The Crone Laboratory studies how neural circuits controlling motor behaviors are affected by disease and injury. Our goal is to develop strategies targeting neural circuits capable of improving motor function and the quality of life of patients suffering from developmental defects, neurodegenerative disease or injury. Our focus is on the circuits in the spinal cord and brainstem that control walking and breathing and the diseases that affect them: including spinal muscular atrophy (SMA, “floppy baby syndrome”), amyotrophic lateral sclerosis (ALS, “Lou Gehrig’s Disease”), congenital central hypoventilation syndrome (CCHS, “Ondine’s curse”), and spinal cord injury.

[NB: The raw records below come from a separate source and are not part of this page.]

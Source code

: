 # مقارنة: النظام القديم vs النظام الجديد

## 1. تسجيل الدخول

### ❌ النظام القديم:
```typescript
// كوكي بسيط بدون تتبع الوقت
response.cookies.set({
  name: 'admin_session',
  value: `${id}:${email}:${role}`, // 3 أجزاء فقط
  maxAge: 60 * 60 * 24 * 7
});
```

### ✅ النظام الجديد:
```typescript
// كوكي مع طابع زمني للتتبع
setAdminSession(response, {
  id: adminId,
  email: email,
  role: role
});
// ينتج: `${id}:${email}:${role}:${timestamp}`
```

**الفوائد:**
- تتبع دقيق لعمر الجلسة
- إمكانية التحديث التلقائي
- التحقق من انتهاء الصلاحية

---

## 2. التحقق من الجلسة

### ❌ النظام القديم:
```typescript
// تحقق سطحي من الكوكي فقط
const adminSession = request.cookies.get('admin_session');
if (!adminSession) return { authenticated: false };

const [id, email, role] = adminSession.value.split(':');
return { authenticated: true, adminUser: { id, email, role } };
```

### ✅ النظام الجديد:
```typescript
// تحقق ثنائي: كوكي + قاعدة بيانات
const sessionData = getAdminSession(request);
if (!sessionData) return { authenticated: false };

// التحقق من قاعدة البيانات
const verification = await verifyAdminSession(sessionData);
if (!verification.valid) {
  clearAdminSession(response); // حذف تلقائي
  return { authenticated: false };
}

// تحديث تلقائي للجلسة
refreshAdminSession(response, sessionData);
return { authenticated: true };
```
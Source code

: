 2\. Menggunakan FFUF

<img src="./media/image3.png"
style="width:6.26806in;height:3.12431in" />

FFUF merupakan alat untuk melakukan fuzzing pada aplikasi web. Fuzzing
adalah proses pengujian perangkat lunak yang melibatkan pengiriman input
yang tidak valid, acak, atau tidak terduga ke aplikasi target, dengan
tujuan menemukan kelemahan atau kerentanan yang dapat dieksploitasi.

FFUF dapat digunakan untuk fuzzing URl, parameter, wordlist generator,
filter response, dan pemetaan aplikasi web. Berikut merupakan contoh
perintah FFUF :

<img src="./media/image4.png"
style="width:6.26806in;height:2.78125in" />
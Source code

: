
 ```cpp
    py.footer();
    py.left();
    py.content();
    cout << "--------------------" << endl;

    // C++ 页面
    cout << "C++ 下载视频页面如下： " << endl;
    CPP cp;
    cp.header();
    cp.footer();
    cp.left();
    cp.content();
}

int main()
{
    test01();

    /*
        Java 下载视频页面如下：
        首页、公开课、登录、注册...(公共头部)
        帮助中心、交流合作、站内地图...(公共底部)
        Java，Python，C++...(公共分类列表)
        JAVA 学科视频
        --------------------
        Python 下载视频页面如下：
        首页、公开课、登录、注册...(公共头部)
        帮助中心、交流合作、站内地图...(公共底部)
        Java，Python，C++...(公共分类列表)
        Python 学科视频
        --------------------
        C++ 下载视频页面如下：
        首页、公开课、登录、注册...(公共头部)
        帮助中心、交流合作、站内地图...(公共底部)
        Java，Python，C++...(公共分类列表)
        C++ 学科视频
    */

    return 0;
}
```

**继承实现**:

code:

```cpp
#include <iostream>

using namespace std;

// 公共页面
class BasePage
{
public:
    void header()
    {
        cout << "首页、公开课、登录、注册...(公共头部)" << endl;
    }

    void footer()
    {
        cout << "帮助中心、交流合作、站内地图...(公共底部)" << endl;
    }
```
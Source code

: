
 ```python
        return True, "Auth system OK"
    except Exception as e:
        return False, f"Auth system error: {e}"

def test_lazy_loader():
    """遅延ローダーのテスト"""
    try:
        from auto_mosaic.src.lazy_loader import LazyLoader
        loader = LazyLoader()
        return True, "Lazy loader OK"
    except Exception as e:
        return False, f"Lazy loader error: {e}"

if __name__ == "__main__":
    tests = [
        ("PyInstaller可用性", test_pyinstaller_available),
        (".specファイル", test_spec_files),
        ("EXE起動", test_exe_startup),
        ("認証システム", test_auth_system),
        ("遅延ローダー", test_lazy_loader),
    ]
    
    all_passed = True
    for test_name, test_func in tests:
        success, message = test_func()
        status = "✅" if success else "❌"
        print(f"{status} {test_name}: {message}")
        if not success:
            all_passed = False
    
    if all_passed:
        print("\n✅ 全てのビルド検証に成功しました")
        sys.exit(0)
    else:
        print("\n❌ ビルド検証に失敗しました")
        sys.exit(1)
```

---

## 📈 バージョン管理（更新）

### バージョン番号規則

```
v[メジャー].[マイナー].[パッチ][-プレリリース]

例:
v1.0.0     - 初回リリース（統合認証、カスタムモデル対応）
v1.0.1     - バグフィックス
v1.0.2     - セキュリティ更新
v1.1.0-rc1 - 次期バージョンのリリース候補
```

To accomplish our goals, we use transgenic mouse and viral tools to label and manipulate specific neural populations in animal models of disease or injury. By manipulating the development or firing activity of specific interneurons, we determine how neural activity contributes to normal circuit development as well as to the onset and progression of disease. Using conditional mutant mice, we assess which changes in gene expression and which cell types are important for disease and recovery from injury. Our lab uses a wide range of techniques that look at neural circuits from the molecular and cellular level up to the level of physiology and behavior.
Our lab is also actively involved in the Neuromuscular Development Group. Our collaborations aim to accelerate research in the development and diseases of the neuromuscular system.
Image depicting the mouse spinal cord with motor neurons labeled using antibodies to non-phosphorylated neurofilaments.